I have a few friends who work at Silver Dollar City - they have a 2' gauge railroad (steam!) there, which is pretty dang cool. One of my friends is coming up here to shoot the 844 with me, the other just moved down there (starts work tomorrow) so he'll miss the trip but he'll be training this weekend, most likely. 

Have fun!


----------



## Mike Reilley (Jan 2, 2008)

Shad being interviewed....


----------



## markoles (Jan 2, 2008)

Shad,

I hope you had a great day yesterday! I can't even imagine what a rush it would be!! Tom's been trying to get me to sign up for steam operations in Poland, so that's probably the next best thing. 

Have fun!

Mark


----------



## Stan Cedarleaf (Jan 2, 2008)

Thanks for the updates, Shad.. Have a grand time...


----------



## Chris France (Jan 3, 2008)

Looks like you had a great time, I'm jealous.


----------



## Dwight Ennis (Jan 2, 2008)

Shad being interviewed....Neat Mikey - just wish there had been more or it.


----------



## Charles (Jan 2, 2008)

Posted By markoles on 01 Jun 2011 07:42 AM 
Shad,

I hope you had a great day yesterday! I can't even imagine what a rush it would be!! Tom's been trying to get me to sign up for steam operations in Poland, so that's probably the next best thing. 

Have fun!

Mark

Mark
"probably the next best thing...." it is the best offering available with coal fired operations, stations stops, commuter service and several locomotives to enhance the expereience; true hands on engineer and fireman experience.

http://www.thewolsztynexperience.org/home.php


----------



## markoles (Jan 2, 2008)

Charles,

Right you are! I was in Poznan, one of the destinations of the Wolstyn trains, in January. I was going to stay the night in Wolstyn and experience the locomotives from one of the coaches on an early morning run. One problem, both locomotives were down, out of service. Oh well, next time.


----------



## ShadsTrains (Dec 27, 2007)

just wish there had been more or it. 

I got the plug for MLS in, what's more important?  He asked I think two other questions.. How it felt in the cab etc.. I think they will post more video later.. I ran into the crew last night in the hotel lobby. They were finally getting in.. I sat chatted with Ed, the engineer, for a few minutes.. He invited me to come up front again Thursday.. So naturally, I'll probably do that again...


----------



## Mike Reilley (Jan 2, 2008)

What was the Feather River like...did you eat there or just sit?


----------



## Jerry McColgan (Feb 8, 2008)

Hi Shad,

It is great that you won the trip. If you have the time I think you will find The St. Louis Museum of Transportation well worth the trip. For one thing they have one of the few surviving Big Boys.
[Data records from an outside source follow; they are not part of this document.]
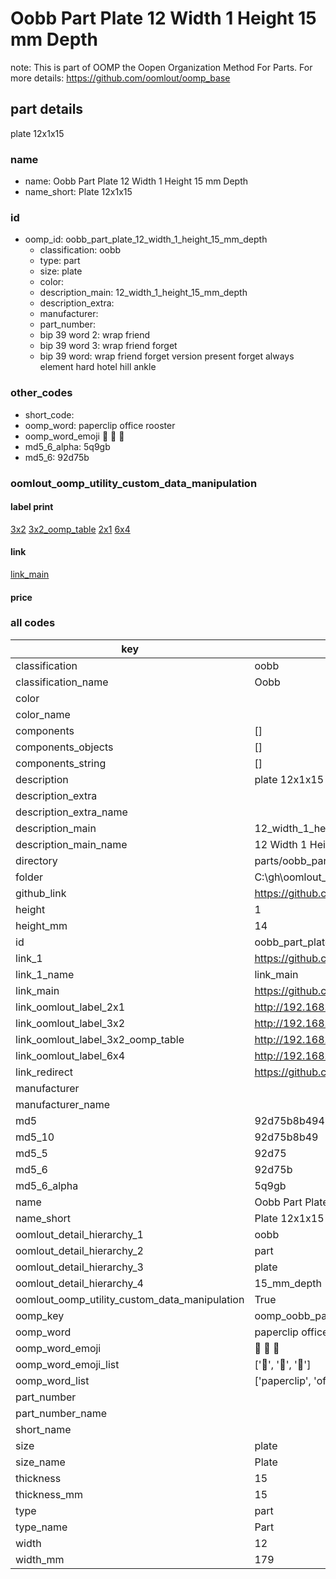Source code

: # Oobb Part Plate 12 Width 1 Height 15 mm Depth  

note: This is part of OOMP the Oopen Organization Method For Parts. For more details: https://github.com/oomlout/oomp_base

##  part details
  



plate 12x1x15



### name
* name: Oobb Part Plate 12 Width 1 Height 15 mm Depth
* name_short: Plate 12x1x15 
### id
* oomp_id: oobb_part_plate_12_width_1_height_15_mm_depth
  * classification: oobb
  * type: part
  * size: plate
  * color: 
  * description_main: 12_width_1_height_15_mm_depth
  * description_extra: 
  * manufacturer: 
  * part_number: 
  * bip 39 word 2: wrap friend
  * bip 39 word 3: wrap friend forget
  * bip 39 word: wrap friend forget version present forget always element hard hotel hill ankle

### other_codes
* short_code: 
* oomp_word: paperclip office rooster
* oomp_word_emoji :paperclip: :office: :rooster:
* md5_6_alpha: 5q9gb
* md5_6: 92d75b






### oomlout_oomp_utility_custom_data_manipulation
#### label print
[3x2](http://192.168.1.245:1112/?label=oomp%205q9gb)
[3x2_oomp_table](http://192.168.1.108:1112/?label=oomp%205q9gb)
[2x1](http://192.168.1.242:1112/?label=oomp%205q9gb)
[6x4](http://192.168.1.55:1112/?label=oomp%205q9gb)    

#### link

[link_main](https://github.com/oomlout/oomlout_oobb_version_4_generated_parts/tree/main/navigation_oomp/oobb/part/plate/12_width_1_height_15_mm_depth/part)                              

#### price







### all codes 
| key | value |  
| --- | --- |  
| classification | oobb |  
| classification_name | Oobb |  
| color |  |  
| color_name |  |  
| components | [] |  
| components_objects | [] |  
| components_string | [] |  
| description | plate 12x1x15 |  
| description_extra |  |  
| description_extra_name |  |  
| description_main | 12_width_1_height_15_mm_depth |  
| description_main_name | 12 Width 1 Height 15 mm Depth |  
| directory | parts/oobb_part_plate_12_width_1_height_15_mm_depth |  
| folder | C:\gh\oomlout_oobb_version_4_generated_parts\parts\oobb_part_plate_12_width_1_height_15_mm_depth |  
| github_link | https://github.com/oomlout/oomlout_oomp_part_src/tree/main/parts/oobb_part_plate_12_width_1_height_15_mm_depth |  
| height | 1 |  
| height_mm | 14 |  
| id | oobb_part_plate_12_width_1_height_15_mm_depth |  
| link_1 | https://github.com/oomlout/oomlout_oobb_version_4_generated_parts/tree/main/navigation_oomp/oobb/part/plate/12_width_1_height_15_mm_depth/part |  
| link_1_name | link_main |  
| link_main | https://github.com/oomlout/oomlout_oobb_version_4_generated_parts/tree/main/navigation_oomp/oobb/part/plate/12_width_1_height_15_mm_depth/part |  
| link_oomlout_label_2x1 | http://192.168.1.242:1112/?label=oomp%205q9gb |  
| link_oomlout_label_3x2 | http://192.168.1.245:1112/?label=oomp%205q9gb |  
| link_oomlout_label_3x2_oomp_table | http://192.168.1.108:1112/?label=oomp%205q9gb |  
| link_oomlout_label_6x4 | http://192.168.1.55:1112/?label=oomp%205q9gb |  
| link_redirect | https://github.com/oomlout/oomlout_oobb_version_4_generated_parts/tree/main/parts/oobb_plate_12_01_15 |  
| manufacturer |  |  
| manufacturer_name |  |  
| md5 | 92d75b8b4947a0f16d550f2cb6973ff0 |  
| md5_10 | 92d75b8b49 |  
| md5_5 | 92d75 |  
| md5_6 | 92d75b |  
| md5_6_alpha | 5q9gb |  
| name | Oobb Part Plate 12 Width 1 Height 15 mm Depth |  
| name_short | Plate 12x1x15  |  
| oomlout_detail_hierarchy_1 | oobb |  
| oomlout_detail_hierarchy_2 | part |  
| oomlout_detail_hierarchy_3 | plate |  
| oomlout_detail_hierarchy_4 | 15_mm_depth |  
| oomlout_oomp_utility_custom_data_manipulation | True |  
| oomp_key | oomp_oobb_part_plate_12_width_1_height_15_mm_depth |  
| oomp_word | paperclip office rooster |  
| oomp_word_emoji | :paperclip: :office: :rooster: |  
| oomp_word_emoji_list | [':paperclip:', ':office:', ':rooster:'] |  
| oomp_word_list | ['paperclip', 'office', 'rooster'] |  
| part_number |  |  
| part_number_name |  |  
| short_name |  |  
| size | plate |  
| size_name | Plate |  
| thickness | 15 |  
| thickness_mm | 15 |  
| type | part |  
| type_name | Part |  
| width | 12 |  
| width_mm | 179 |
http://www.transportmuseumassociation.org/

http://www.transportmuseumassociati...ontact.htm

Museum of Transportation
St. Louis County Parks and Recreation
3015 Barrett Station Road
St. Louis, MO 63122
314-615-8MOT (8668)

Another benefit of your winning the trip is that a result of your win, 844 will be heading to North Little Rock.

Have fun,

Jerry


----------



## Dwight Ennis (Jan 2, 2008)

So Shad, are ya gonna change your sig to an image of 844? >


----------



## Charles (Jan 2, 2008)

Posted By Dwight Ennis on 01 Jun 2011 12:24 PM 
So Shad, are ya gonna change your sig to an image of 844? > 
Dwight
Make Shad an offer he could not refuse....free lifetime membership as a Steamaholic!


----------



## Mike Reilley (Jan 2, 2008)

Hah...good one Charles!!!!!


----------



## Dwight Ennis (Jan 2, 2008)

Make Shad an offer he could not refuse....free lifetime membership as a Steamaholic!









BTW, as an aside, we just got our 300th Steamaholic member.


----------



## insanerocketkid (Jan 2, 2008)

Caught 844 coming into St. Louis today. Caught her at Pacific, Webster Groves, and downtown St. Louis as she parked. 

I saw Shad in the cab at some point - then couldn't find him when the 844 arrived downtown. Shad - if you remember someone in a green shirt standing on a 8ft ladder just before the Pacific stop - that was me  

Anyone can view my photos here: https://www.facebook.com/media/set/?set=a.781533244195.2281112.24400357&l=65d53a3b5d 

-Mike


----------



## Gary Armitstead (Jan 2, 2008)

Nice shots Mike!









Union Pacific sure knows how to keep their power looking pristine.


----------